Who’s a Profit Maximizer

If you imagine a stereotypical economist, you’ll probably think of someone who assumes that people are rational and that firms maximize profits. This is one of those stereotypes that often turns out to be true, but creates all kinds of trouble because of assumptions about what it actually means. Profit maximizing is the less controversial of the two mostly because it lines up with other stereotypes about rapacious capitalists and doesn’t seem to be applied to anyone who we might know personally. Profit maximizing is a pretty good assumption for a lot of cases, but it’s not because it lines up with popular conceptions of business. It turns out to be a pretty useful assumption even for art games.

One difficulty when trying to do any kind of analysis is choosing a level of abstraction or aggregation to work at. Too narrow or detailed of a focus risks becoming a biographical exercise, examining what events in Greg Johnson’s childhood led to features that made Starflight a success. Too broad of a perspective leaves games indistinguishable from tea kettles and so omits important details like how you need to build each additional tea kettle to sell more, while selling an additional game costs almost nothing.

Assuming profit maximization strikes a good balance when framed as “creators act as if they are profit maximizing.” It works because most analysis is not concerned with interrogating a creator’s motives for creating a game, but is interested in producing a set of predictions about how creators might act in a given situation.

Creators — the objects of the analysis — disagree! It’s all well and good to say that firms are profit maximizing when we’re thinking of a big corporation like Electronic Arts, but it’s a bit harder to say this when the firm is sitting across from you at the coffee shop and will start yelling about artistic integrity if the word profit comes up. This is why the “as if” part is important.

It may be worth taking a moment to mention that there is nothing particularly wrong with being a profit maximizer. Some developers are going to be driven to enter the market because of the lottery ticket success of some indie games, and even more are going to want to be compensated for doing good work. Still, stating this motivation so plainly doesn’t harmonize with other motives for making a game, and people don’t want to be thought of as one-dimensional.

There remains a benefit to thinking this way in an analytical context though.

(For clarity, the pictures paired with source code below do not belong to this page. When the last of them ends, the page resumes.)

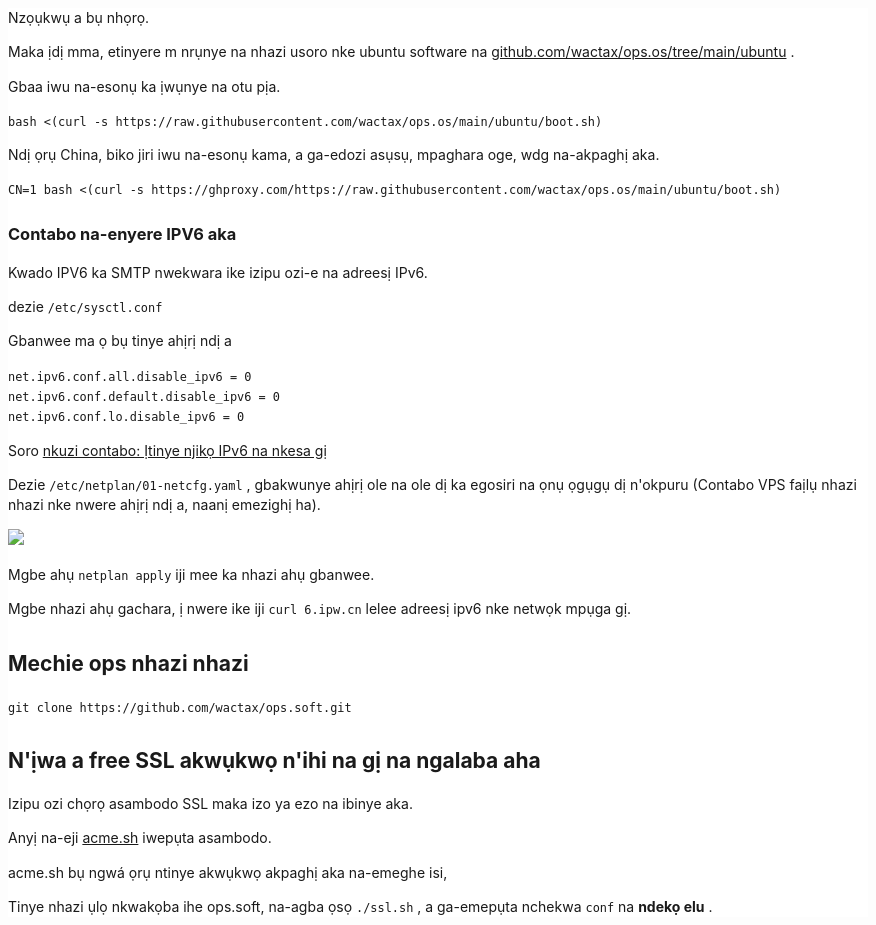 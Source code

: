 Nzọụkwụ a bụ nhọrọ.

Maka ịdị mma, etinyere m nrụnye na nhazi usoro nke ubuntu software na [github.com/wactax/ops.os/tree/main/ubuntu](https://github.com/wactax/ops.os/tree/main/ubuntu) .

Gbaa iwu na-esonụ ka ịwụnye na otu pịa.

```
bash <(curl -s https://raw.githubusercontent.com/wactax/ops.os/main/ubuntu/boot.sh)
```

Ndị ọrụ China, biko jiri iwu na-esonụ kama, a ga-edozi asụsụ, mpaghara oge, wdg na-akpaghị aka.

```
CN=1 bash <(curl -s https://ghproxy.com/https://raw.githubusercontent.com/wactax/ops.os/main/ubuntu/boot.sh)
```

### Contabo na-enyere IPV6 aka

Kwado IPV6 ka SMTP nwekwara ike izipu ozi-e na adreesị IPv6.

dezie `/etc/sysctl.conf`

Gbanwee ma ọ bụ tinye ahịrị ndị a

```
net.ipv6.conf.all.disable_ipv6 = 0
net.ipv6.conf.default.disable_ipv6 = 0
net.ipv6.conf.lo.disable_ipv6 = 0
```

Soro [nkuzi contabo: Ịtinye njikọ IPv6 na nkesa gị](https://contabo.com/blog/adding-ipv6-connectivity-to-your-server/)

Dezie `/etc/netplan/01-netcfg.yaml` , gbakwunye ahịrị ole na ole dị ka egosiri na ọnụ ọgụgụ dị n'okpuru (Contabo VPS faịlụ nhazi nhazi nke nwere ahịrị ndị a, naanị emezighị ha).

![](https://pub-b8db533c86124200a9d799bf3ba88099.r2.dev/2023/03/5MEi41I.webp)

Mgbe ahụ `netplan apply` iji mee ka nhazi ahụ gbanwee.

Mgbe nhazi ahụ gachara, ị nwere ike iji `curl 6.ipw.cn` lelee adreesị ipv6 nke netwọk mpụga gị.

## Mechie ops nhazi nhazi

```
git clone https://github.com/wactax/ops.soft.git
```

## N'ịwa a free SSL akwụkwọ n'ihi na gị na ngalaba aha

Izipu ozi chọrọ asambodo SSL maka izo ya ezo na ibinye aka.

Anyị na-eji [acme.sh](https://github.com/acmesh-official/acme.sh) iwepụta asambodo.

acme.sh bụ ngwá ọrụ ntinye akwụkwọ akpaghị aka na-emeghe isi,

Tinye nhazi ụlọ nkwakọba ihe ops.soft, na-agba ọsọ `./ssl.sh` , a ga-emepụta nchekwa `conf` na **ndekọ elu** .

Consider examples we’d be justified in thinking violate the profit maximization assumption: academic and art games given away for free. There can’t be profits if there aren’t revenues (we’ll refrain from classifying grants as revenue). These creators are clearly not profit maximizing, but it makes very little difference in terms of their behaviour, which is the real focus of most analysis.

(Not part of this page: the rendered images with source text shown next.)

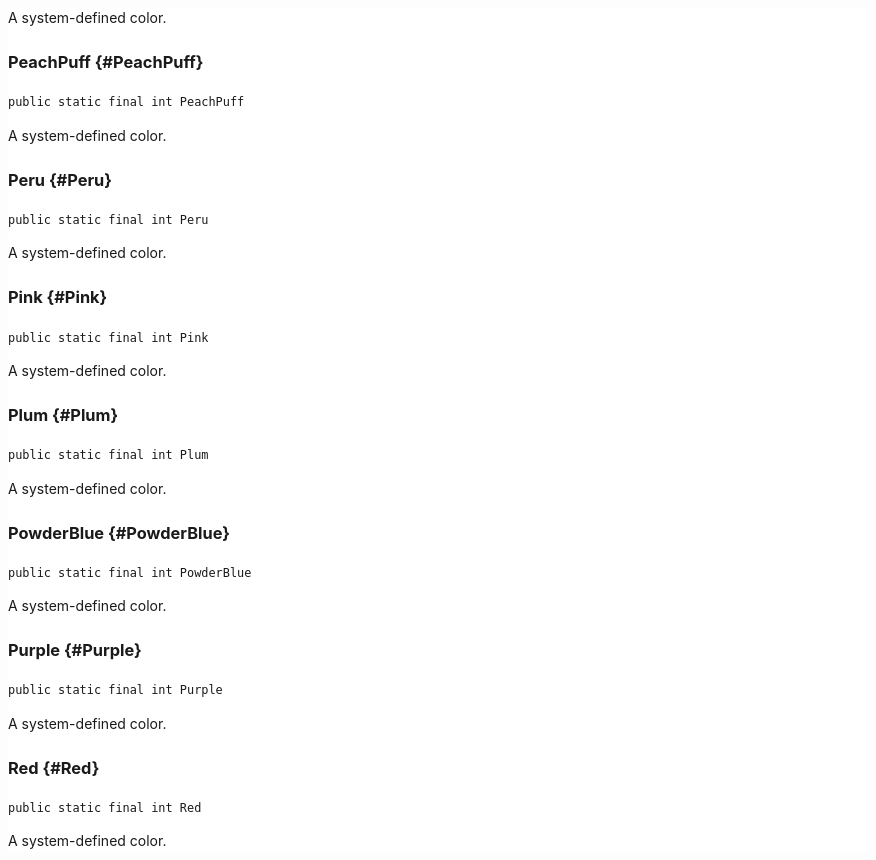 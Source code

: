 
A system-defined color.

### PeachPuff {#PeachPuff}
```
public static final int PeachPuff
```


A system-defined color.

### Peru {#Peru}
```
public static final int Peru
```


A system-defined color.

### Pink {#Pink}
```
public static final int Pink
```


A system-defined color.

### Plum {#Plum}
```
public static final int Plum
```


A system-defined color.

### PowderBlue {#PowderBlue}
```
public static final int PowderBlue
```


A system-defined color.

### Purple {#Purple}
```
public static final int Purple
```


A system-defined color.

### Red {#Red}
```
public static final int Red
```


A system-defined color.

How might a conventional developer maximize profits? First, make more than they spend. Second, take actions that bring in more money than they cost (additional marketing, for example). Third, find ways to reduce the cost of what they’re doing (usually through doing it faster, sometimes developing custom tools). For game developers this usually means making games, getting the word out, getting better at making games, and then repeating this process (with maybe some additional content for very successful games thrown in).

How might a pure artist or academic operate? Make a game, get the word out, improve on the feedback and probably repeat the process. While these kinds of games are not motivated by profit, they generally want to maximize the audience, and the creators usually want to continue developing these games either by expanding on the existing title or making new ones. While profit maximizing is not literally true, it isn’t a stretch to say that even these developers behave as if they’re profit maximizers since the behaviour is so similar.

Generalizations will always run up against specific instances where the behaviour does not apply, and so this observation is not intended to be considered some inviolable rule of developer behaviour. A developer might renounce all worldly possessions and give away their game. A framework that says this developer is profit maximizing isn’t very helpful, although it isn’t entirely clear what alternative would successfully predict such an abrupt shift.

However, we seem more likely to under-apply a profit maximizing model rather than over-apply it. Independent creators tend to perform many roles, including analyst, and so a self-conception that is counter to a useful assumption can get in the way. Profit maximization is a useful approximation for most developer behaviour, and it seems better to identify and adjust for the cases where it doesn’t apply rather than abandon it for the many cases where it does.

The benefits of allowing this perspective are really only felt once applied to an appropriate analytical context. It’s an observation that says we can take advantage of all the work people have done in the social sciences and adapt them to games without needing to reinvent everything from scratch.

Still, there are a couple of useful implications we might take away from it without applying a full analytical framework. First, it says that creative work isn’t some kind of incomprehensible exception. It can be understood like other industries and endeavours. Second, removing the cartoon villain image of profit maximization allows us to focus on what really matters. It’s easy to dismiss the actions of a company with billions in revenue, but when it also applies to an academic making weird art games, we’re probably dealing with a structural feature.